Особенно ярко видно это на примере историографии древнерусского веча. В своих построениях ученые исходят часто из диаметрально противоположных допущений. Вариантов много: от общества убежденных монархистов до «калужского теста», напрочь лишенного политической воли и употребляемого лишь в страдательном залоге. Особенно образно эта последняя точка зрения выражена академиком Д.С. Лихачевым, который писал: «Народ составляет неизменный и безличный фон, на котором с наибольшей яркостью выступает фигура князя. Народ как бы только обрамляет группу князей. Он выражает радость по поводу их посажения на стол, печаль по поводу их смерти, поет славу князьям при их возвращении из победоносных походов; он всегда выступает в унисон, без единого индивидуального голоса, массой, в которой неразличимы отдельные личности, хотя бы безымянные, вроде тех безликих групп, которые условно изображаются на иконах и фресках аккуратно разрисованными рядами голов, за ровным первым рядом которых только едва выступают верхушки голов второго ряда, за ним третьего, четвертого и т. д. – без единого лица, без единой индивидуальной черты. Их единственное отмечаемое достоинство – верность князю, верность феодалу».
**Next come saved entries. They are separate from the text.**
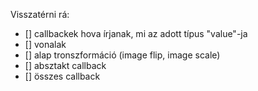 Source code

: Visszatérni rá:
- [] callbackek hova írjanak, mi az adott típus "value"-ja
- [] vonalak
- [] alap tronszformáció (image flip, image scale)
- [] absztakt callback
- [] összes callback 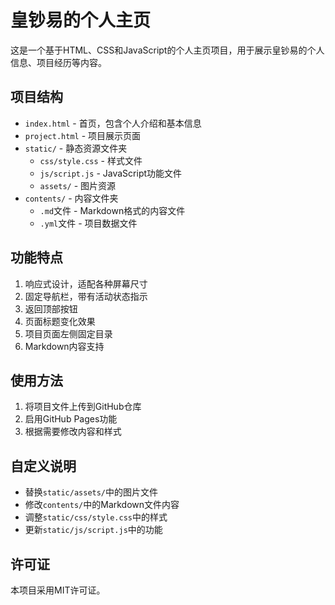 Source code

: # 皇钞易的个人主页

这是一个基于HTML、CSS和JavaScript的个人主页项目，用于展示皇钞易的个人信息、项目经历等内容。

## 项目结构

- `index.html` - 首页，包含个人介绍和基本信息
- `project.html` - 项目展示页面
- `static/` - 静态资源文件夹
  - `css/style.css` - 样式文件
  - `js/script.js` - JavaScript功能文件
  - `assets/` - 图片资源
- `contents/` - 内容文件夹
  - `.md`文件 - Markdown格式的内容文件
  - `.yml`文件 - 项目数据文件

## 功能特点

1. 响应式设计，适配各种屏幕尺寸
2. 固定导航栏，带有活动状态指示
3. 返回顶部按钮
4. 页面标题变化效果
5. 项目页面左侧固定目录
6. Markdown内容支持

## 使用方法

1. 将项目文件上传到GitHub仓库
2. 启用GitHub Pages功能
3. 根据需要修改内容和样式

## 自定义说明

- 替换`static/assets/`中的图片文件
- 修改`contents/`中的Markdown文件内容
- 调整`static/css/style.css`中的样式
- 更新`static/js/script.js`中的功能

## 许可证

本项目采用MIT许可证。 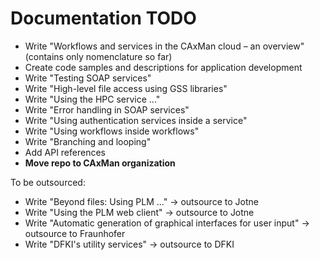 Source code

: # Documentation TODO
* Write "Workflows and services in the CAxMan cloud – an overview" (contains only nomenclature so far)
* Create code samples and descriptions for application development
* Write "Testing SOAP services"
* Write "High-level file access using GSS libraries"
* Write "Using the HPC service ..."
* Write "Error handling in SOAP services"
* Write "Using authentication services inside a service"
* Write "Using workflows inside workflows"
* Write "Branching and looping"
* Add API references
* **Move repo to CAxMan organization**

To be outsourced:
* Write "Beyond files: Using PLM ..." -> outsource to Jotne
* Write "Using the PLM web client" -> outsource to Jotne
* Write "Automatic generation of graphical interfaces for user input" -> outsource to Fraunhofer
* Write "DFKI's utility services" -> outsource to DFKI
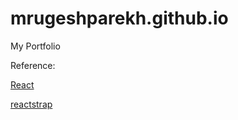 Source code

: mrugeshparekh.github.io
=======================

My Portfolio

Reference:

[React](https://reactjs.org/)

[reactstrap](https://reactstrap.github.io/)
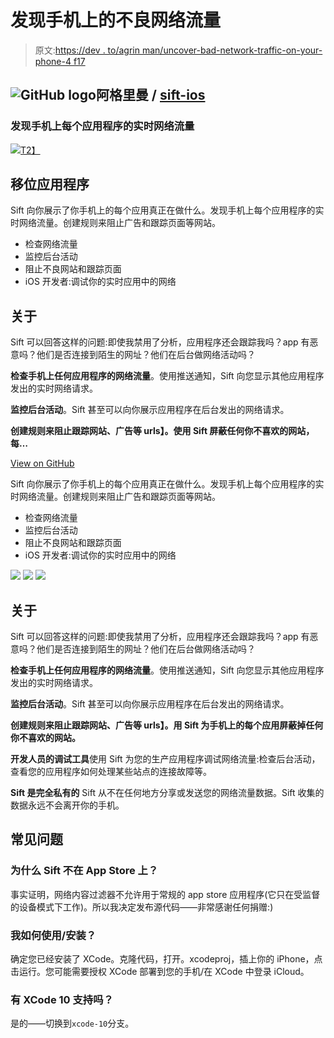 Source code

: # 发现手机上的不良网络流量

> 原文:[https://dev . to/agrin man/uncover-bad-network-traffic-on-your-phone-4 f17](https://dev.to/agrinman/uncover-bad-network-traffic-on-your-phone-4f17)

## ![GitHub logo](../Images/292a238c61c5611a7f4d07a21d9e8e0a.png)阿格里曼 / [ sift-ios](https://github.com/agrinman/sift-ios)

### 发现手机上每个应用程序的实时网络流量

<article class="markdown-body entry-content container-lg" itemprop="text">

[![](../Images/50a876524636aba09bfe926fcda1ef61.png)T2】](https://raw.githubusercontent.com/agrinman/sift-ios/master/Artwork/rounded_icon.png)

# 移位应用程序

Sift 向你展示了你手机上的每个应用真正在做什么。发现手机上每个应用程序的实时网络流量。创建规则来阻止广告和跟踪页面等网站。

*   检查网络流量
*   监控后台活动
*   阻止不良网站和跟踪页面
*   iOS 开发者:调试你的实时应用中的网络

## 关于

Sift 可以回答这样的问题:即使我禁用了分析，应用程序还会跟踪我吗？app 有恶意吗？他们是否连接到陌生的网址？他们在后台做网络活动吗？

**检查手机上任何应用程序的网络流量**。使用推送通知，Sift 向您显示其他应用程序发出的实时网络请求。

**监控后台活动**。Sift 甚至可以向你展示应用程序在后台发出的网络请求。

**创建规则来阻止跟踪网站、广告等 urls】。使用 Sift 屏蔽任何你不喜欢的网站，每…**

</article>

[View on GitHub](https://github.com/agrinman/sift-ios)

Sift 向你展示了你手机上的每个应用真正在做什么。发现手机上每个应用程序的实时网络流量。创建规则来阻止广告和跟踪页面等网站。

*   检查网络流量
*   监控后台活动
*   阻止不良网站和跟踪页面
*   iOS 开发者:调试你的实时应用中的网络

[![](../Images/a7d4db58d011bd61aceaa3875f7ff7e8.png)](https://res.cloudinary.com/practicaldev/image/fetch/s--H5l-JrKB--/c_limit%2Cf_auto%2Cfl_progressive%2Cq_auto%2Cw_880/https://github.com/agrinman/sift-ios/raw/master/screens/1.PNG)
[![](../Images/bb643c134f8c7c3e352a2d0c7a021367.png)](https://res.cloudinary.com/practicaldev/image/fetch/s--_2Qr2fLq--/c_limit%2Cf_auto%2Cfl_progressive%2Cq_auto%2Cw_880/https://github.com/agrinman/sift-ios/raw/master/screens/2.PNG)
[![](../Images/7eab9e206ac64ceb19d63300b79c1905.png)](https://res.cloudinary.com/practicaldev/image/fetch/s--WdcRUxVa--/c_limit%2Cf_auto%2Cfl_progressive%2Cq_auto%2Cw_880/https://github.com/agrinman/sift-ios/raw/master/screens/3.PNG)

## 关于

Sift 可以回答这样的问题:即使我禁用了分析，应用程序还会跟踪我吗？app 有恶意吗？他们是否连接到陌生的网址？他们在后台做网络活动吗？

**检查手机上任何应用程序的网络流量**。使用推送通知，Sift 向您显示其他应用程序发出的实时网络请求。

**监控后台活动**。Sift 甚至可以向你展示应用程序在后台发出的网络请求。

**创建规则来阻止跟踪网站、广告等 urls】。用 Sift 为手机上的每个应用屏蔽掉任何你不喜欢的网站。**

**开发人员的调试工具**使用 Sift 为您的生产应用程序调试网络流量:检查后台活动，查看您的应用程序如何处理某些站点的连接故障等。

**Sift 是完全私有的** Sift 从不在任何地方分享或发送您的网络流量数据。Sift 收集的数据永远不会离开你的手机。

## 常见问题

### 为什么 Sift 不在 App Store 上？

事实证明，网络内容过滤器不允许用于常规的 app store 应用程序(它只在受监督的设备模式下工作)。所以我决定发布源代码——非常感谢任何捐赠:)

### 我如何使用/安装？

确定您已经安装了 XCode。克隆代码，打开。xcodeproj，插上你的 iPhone，点击运行。您可能需要授权 XCode 部署到您的手机/在 XCode 中登录 iCloud。

### 有 XCode 10 支持吗？

是的——切换到`xcode-10`分支。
Детальной разработки эта тема не получила. Особенно «обделенным» оказался уровень политического сознания, именуемый политологами «обыденным», – «несистематизированные обобщенные представления о политике, традициях, нормах политического поведения», т. е., по сути, политическая
Проникновение в чужое сознание, а тем более в сознание людей далекого прошлого, – дело сложное. То, что мы находим в летописях, при всей важности письменных памятников, вряд ли способно в полной мере удовлетворить наш интерес к процессам на уровне обыденного политического сознания. Как справедливо было замечено Фрояновым, авторы летописей – люди духовного звания испытывали на себе сильное влияние византийской книжности, наполненной догмами Священного Писания и образцами византийского абсолютизма. Воззрения ученых монахов в большей мере относиться к противоположному «концептуальному» уровню, разобранному нами в предыдущей главе. Уровень этот функционирует «в виде политических теорий, доктрин, программ, учений» осознанных, отрефлектированных, систематизированных. И хотя, конечно, и они были подвержены воздействию обыденных представлений, но выделить их и отличить от теорий затруднительно. Необходим поиск новых источников.